Work instruction
Below is a block of entries, which should be copied verbatim apart from the pictures.

[Source data — start]

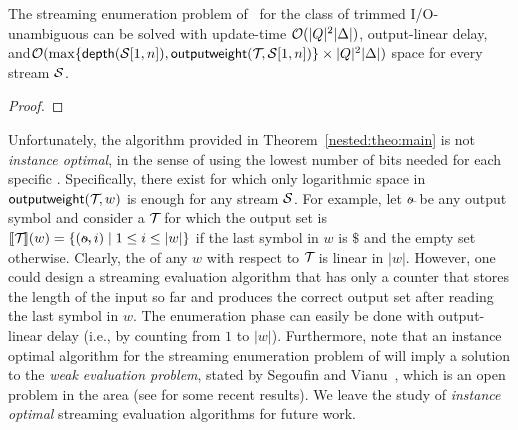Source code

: \begin{proposition} \label{nested:prop:space}
	The streaming enumeration problem of \enumvpann\ for the class of trimmed I/O-unambiguous \vpann can be solved with update-time $\mathcal{O}(|Q|^2\vert\Delta\vert)$, output-linear delay,  and\linebreak $\mathcal{O}(\max\{\mathsf{depth}(\mathcal{S}[1, n]), \mathsf{outputweight}(\mathcal{T}\!,\mathcal{S}[1, n])\}\times|Q|^2|\Delta|)$ space for every stream $\mathcal{S}$.
\end{proposition} 
\begin{proof}
	
\end{proof}


Unfortunately, the algorithm provided in Theorem~\ref{nested:theo:main} is not \emph{instance optimal}, in the sense of using the lowest number of bits needed for each specific \vpann. 
Specifically, there exist \vpanns for which only logarithmic space in $\mathsf{outputweight}(\mathcal{T}\!,w)$ is enough for any stream $\mathcal{S}$. For example, let $\oout$ be any output symbol and consider a \vpann $\mathcal{T}\!$ for which the output set is $\sem{\cT}(w)  = \{(\oout, i)\mid 1\leq i\leq \vert w \vert \}$ if the last symbol in $w$ is $\$$ and the empty set otherwise. Clearly, the \ogapname of any $w$ with respect to $\mathcal{T}\!$ is linear in $\vert w\vert$. However, one could design a streaming evaluation algorithm that has only a counter that stores the length of the input so far and produces the correct output set after reading the last symbol in $w$. The enumeration phase can easily be done with output-linear delay (i.e., by counting from $1$ to $\vert w\vert$). 
Furthermore, note that an instance optimal algorithm for the streaming enumeration problem of \vpanns will imply a solution to the \emph{weak evaluation problem}, stated by Segoufin and Vianu~\cite{SegoufinV02}, which is an open problem in the area (see \cite{Barloy21} for some recent results). We leave the study of \emph{instance optimal} streaming evaluation algorithms for future work.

[Source data — finish]

Output of the task
Source code

: \begin{proposition} \label{nested:prop:space}
	The streaming enumeration problem of \enumvpann\ for the class of trimmed I/O-unambiguous \vpann can be solved with update-time $\mathcal{O}(|Q|^2\vert\Delta\vert)$, output-linear delay,  and\linebreak $\mathcal{O}(\max\{\mathsf{depth}(\mathcal{S}[1, n]), \mathsf{outputweight}(\mathcal{T}\!,\mathcal{S}[1, n])\}\times|Q|^2|\Delta|)$ space for every stream $\mathcal{S}$.
\end{proposition} 
\begin{proof}
	
\end{proof}


Unfortunately, the algorithm provided in Theorem~\ref{nested:theo:main} is not \emph{instance optimal}, in the sense of using the lowest number of bits needed for each specific \vpann. 
Specifically, there exist \vpanns for which only logarithmic space in $\mathsf{outputweight}(\mathcal{T}\!,w)$ is enough for any stream $\mathcal{S}$. For example, let $\oout$ be any output symbol and consider a \vpann $\mathcal{T}\!$ for which the output set is $\sem{\cT}(w)  = \{(\oout, i)\mid 1\leq i\leq \vert w \vert \}$ if the last symbol in $w$ is $\$$ and the empty set otherwise. Clearly, the \ogapname of any $w$ with respect to $\mathcal{T}\!$ is linear in $\vert w\vert$. However, one could design a streaming evaluation algorithm that has only a counter that stores the length of the input so far and produces the correct output set after reading the last symbol in $w$. The enumeration phase can easily be done with output-linear delay (i.e., by counting from $1$ to $\vert w\vert$). 
Furthermore, note that an instance optimal algorithm for the streaming enumeration problem of \vpanns will imply a solution to the \emph{weak evaluation problem}, stated by Segoufin and Vianu~\cite{SegoufinV02}, which is an open problem in the area (see \cite{Barloy21} for some recent results). We leave the study of \emph{instance optimal} streaming evaluation algorithms for future work.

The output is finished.